Thursday, December 30, 2004

My Red Phase


Religion & Ethics NewsWeekly . SPECIAL REPORT . Exploring Religious America . April 26, 2002 | PBS

For the most part, Americans are accepting and tolerant of people who have religious beliefs that are different than theirs. They think all religions have elements of truth, and a large majority does not think of their own religion as the only true religion... Christians see themselves as very tolerant of people of other faiths, with 81% of Christians saying that Christians in the United States are "very" or "somewhat" tolerant of people of other faiths. People who are not Christians agree with this view for the most part, but not nearly as many of them are fully convinced of Christian tolerance. Only 54% of non-Christians see Christians as being tolerant.

Most of the pundits I read are secularists who appear to believe that Christians are grossly intolerant and, if not a standing menace to civil society, so exotic that it would take an expedition to Red Country and a full-scale anthropological study to figure out what they were up to. As a Christian I find this, to say the least, irritating: it's easy enough to find out what Christians are up to if you just go to church.

I spent most of the past decade "involved" at St. John's Episcopal Church. Our kids went to the parish day school; I sang in the choir, served on vestry and took my turn reading the lessons. Located in Chula Vista, an unfashionable suburb of San Diego which has been charitably described as "a trailer park without the trailers," St. John's was heavily lower middle class and almost solidly Red. About half the members were military--active duty, retired and families.

The people I met at St. John's were, as a group, the best people I have ever known. They were decent, committed, charitable and tolerant. When St. Martha's Guild divvied up it's take for the year, without prompting from Blue clergy, members chose to give a substantial contribution to a charity that cared for gay AIDS victims. The congregation was as "diverse" as you could please and inter-racial families were pillars of the church.

But their world was not my world and coping with their customs and folkways was more than I could handle. There were rules for small talk that had to be followed and topics that were taboo. Serious argument was taboo and any conversation that could be construed as pretentious was unacceptable. There were elaborate rules for appropriate sex role behavior: women could paint but could not dig; women cooked indoors but men barbequed. There were restrictions on the weight of items women could move or lift. There was a dress code that I only circumvented by singing in choir, in cassock and cotta. There was a whole code of social conduct that demanded constant thought, effort and acting--and I couldn't cut it.

On the other side, I couldn't stand much of what the place was all about. I resented the fussiness and busywork: conjuring up exact change for kids' school pizza day and girl scout meetings, bringing cookies, sandwiches and casseroles, sitting through endless discussions of the minutiae of planning and catering social events.

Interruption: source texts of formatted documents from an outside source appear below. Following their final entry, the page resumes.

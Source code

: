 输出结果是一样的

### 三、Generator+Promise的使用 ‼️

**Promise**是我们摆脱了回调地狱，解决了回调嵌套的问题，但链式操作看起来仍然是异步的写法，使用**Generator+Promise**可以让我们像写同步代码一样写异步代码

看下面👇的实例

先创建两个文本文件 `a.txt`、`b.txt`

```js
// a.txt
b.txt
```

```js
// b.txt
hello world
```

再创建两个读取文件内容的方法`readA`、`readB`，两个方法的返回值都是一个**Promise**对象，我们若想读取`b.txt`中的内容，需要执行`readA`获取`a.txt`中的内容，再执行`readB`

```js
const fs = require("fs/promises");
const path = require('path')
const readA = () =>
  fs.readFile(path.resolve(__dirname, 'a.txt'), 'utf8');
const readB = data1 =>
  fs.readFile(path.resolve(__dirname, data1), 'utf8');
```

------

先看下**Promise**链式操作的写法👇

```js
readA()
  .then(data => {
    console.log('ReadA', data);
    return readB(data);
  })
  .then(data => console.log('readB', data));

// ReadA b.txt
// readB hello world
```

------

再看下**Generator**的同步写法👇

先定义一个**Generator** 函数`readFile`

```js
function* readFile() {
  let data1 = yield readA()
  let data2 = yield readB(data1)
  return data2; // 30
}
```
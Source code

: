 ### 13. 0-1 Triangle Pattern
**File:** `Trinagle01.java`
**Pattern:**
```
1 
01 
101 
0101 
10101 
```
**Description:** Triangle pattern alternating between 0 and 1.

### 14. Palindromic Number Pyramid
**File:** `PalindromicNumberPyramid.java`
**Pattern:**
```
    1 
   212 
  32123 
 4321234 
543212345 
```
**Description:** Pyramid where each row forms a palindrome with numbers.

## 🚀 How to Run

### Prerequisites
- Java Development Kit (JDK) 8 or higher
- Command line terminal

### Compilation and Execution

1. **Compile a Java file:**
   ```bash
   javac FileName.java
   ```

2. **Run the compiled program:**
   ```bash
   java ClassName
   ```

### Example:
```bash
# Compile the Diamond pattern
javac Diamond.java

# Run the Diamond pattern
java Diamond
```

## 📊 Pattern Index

I hated the clip art in the parish newsletter, the sentimental pieties and cliches. The church's mission statement, a string of pious platitudes and trite vagueries, set my teeth on edge. And, once the novelty wore off, talking to most church members at any length was painfully boring as well as stressful.

That is what church-going Red Americans are like--decent, honest, charitable, tolerant, unpretentious, anti-intellectual, dull, sentimental, unreflective, uncritical and utterly, utterly conventional. They aren't on jihad, they aren't out to ban abortion, persecute gays or establish a theocracy, but they also aren't receptive to argument or amenable to reason. I do not know how people like this could be persuaded to come back to the Democratic party however a first step might be to recognize that they aren't either monsters or bigots, exotic specimens or an oppressed proletariat ripe for revolution, but dull, ignorant people who want a safe, clean world, where people play appropriate roles and everything looks right.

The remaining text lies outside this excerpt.